Plain-text document sources:
--- START ---
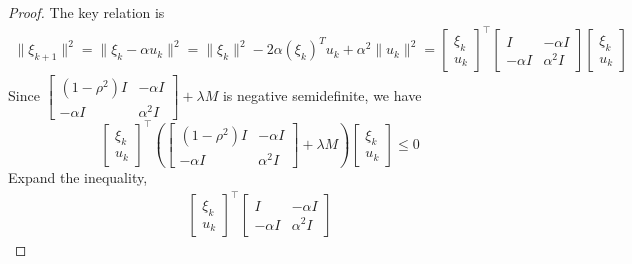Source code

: \documentclass[11pt,a4paper]{article}
\begin{document}
\begin{proof}
The key relation is
\begin{equation}
    \begin{aligned}
        \|\xi_{k+1}\|^2=\|\xi_k-\alpha u_k\|^2=\|\xi_k\|^2-2\alpha (\xi_k)^T u_k+\alpha^2\|u_k\|^2=
        \left[\begin{array}{l}
            \xi_{k} \\
            u_{k}
        \end{array}\right]^{\top} 
        \begin{bmatrix}
            I&	-\alpha I\\
            -\alpha I&	\alpha^2 I
        \end{bmatrix}
        \left[\begin{array}{l}
            \xi_{k} \\
            u_{k}
        \end{array}\right]
    \end{aligned}
    \nonumber
\end{equation}
Since $\left[\begin{array}{cc}
\left(1-\rho^{2}\right) I & -\alpha I \\
-\alpha I & \alpha^{2} I
\end{array}\right]+\lambda M$ is negative semidefinite, we have
$$\left[\begin{array}{l}
    \xi_{k} \\
    u_{k}
\end{array}\right]^{\top}
\left( \left[\begin{array}{cc}
    \left(1-\rho^{2}\right) I & -\alpha I \\
    -\alpha I & \alpha^{2} I
    \end{array}\right]+\lambda M\right)
    \left[\begin{array}{l}
        \xi_{k} \\
        u_{k}
    \end{array}\right]\leq 0$$
Expand the inequality,
\begin{equation}
    \begin{aligned}
        \left[\begin{array}{l}
            \xi_{k} \\
            u_{k}
        \end{array}\right]^{\top}
        \left[\begin{array}{cc}
            I & -\alpha I \\
            -\alpha I & \alpha^{2} I
            \end{array}\right]

\end{aligned}
\end{equation}
\end{proof}
\end{document}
--- END ---
> **INSTRUCTIONS FOR THE TASK**: Copy the data precisely. Skip every picture.

> **ANSWER SPACE**:
Source code

: \documentclass[11pt,a4paper]{article}
\begin{document}
\begin{proof}
The key relation is
\begin{equation}
    \begin{aligned}
        \|\xi_{k+1}\|^2=\|\xi_k-\alpha u_k\|^2=\|\xi_k\|^2-2\alpha (\xi_k)^T u_k+\alpha^2\|u_k\|^2=
        \left[\begin{array}{l}
            \xi_{k} \\
            u_{k}
        \end{array}\right]^{\top} 
        \begin{bmatrix}
            I&	-\alpha I\\
            -\alpha I&	\alpha^2 I
        \end{bmatrix}
        \left[\begin{array}{l}
            \xi_{k} \\
            u_{k}
        \end{array}\right]
    \end{aligned}
    \nonumber
\end{equation}
Since $\left[\begin{array}{cc}
\left(1-\rho^{2}\right) I & -\alpha I \\
-\alpha I & \alpha^{2} I
\end{array}\right]+\lambda M$ is negative semidefinite, we have
$$\left[\begin{array}{l}
    \xi_{k} \\
    u_{k}
\end{array}\right]^{\top}
\left( \left[\begin{array}{cc}
    \left(1-\rho^{2}\right) I & -\alpha I \\
    -\alpha I & \alpha^{2} I
    \end{array}\right]+\lambda M\right)
    \left[\begin{array}{l}
        \xi_{k} \\
        u_{k}
    \end{array}\right]\leq 0$$
Expand the inequality,
\begin{equation}
    \begin{aligned}
        \left[\begin{array}{l}
            \xi_{k} \\
            u_{k}
        \end{array}\right]^{\top}
        \left[\begin{array}{cc}
            I & -\alpha I \\
            -\alpha I & \alpha^{2} I
            \end{array}\right]

\end{aligned}
\end{equation}
\end{proof}
\end{document}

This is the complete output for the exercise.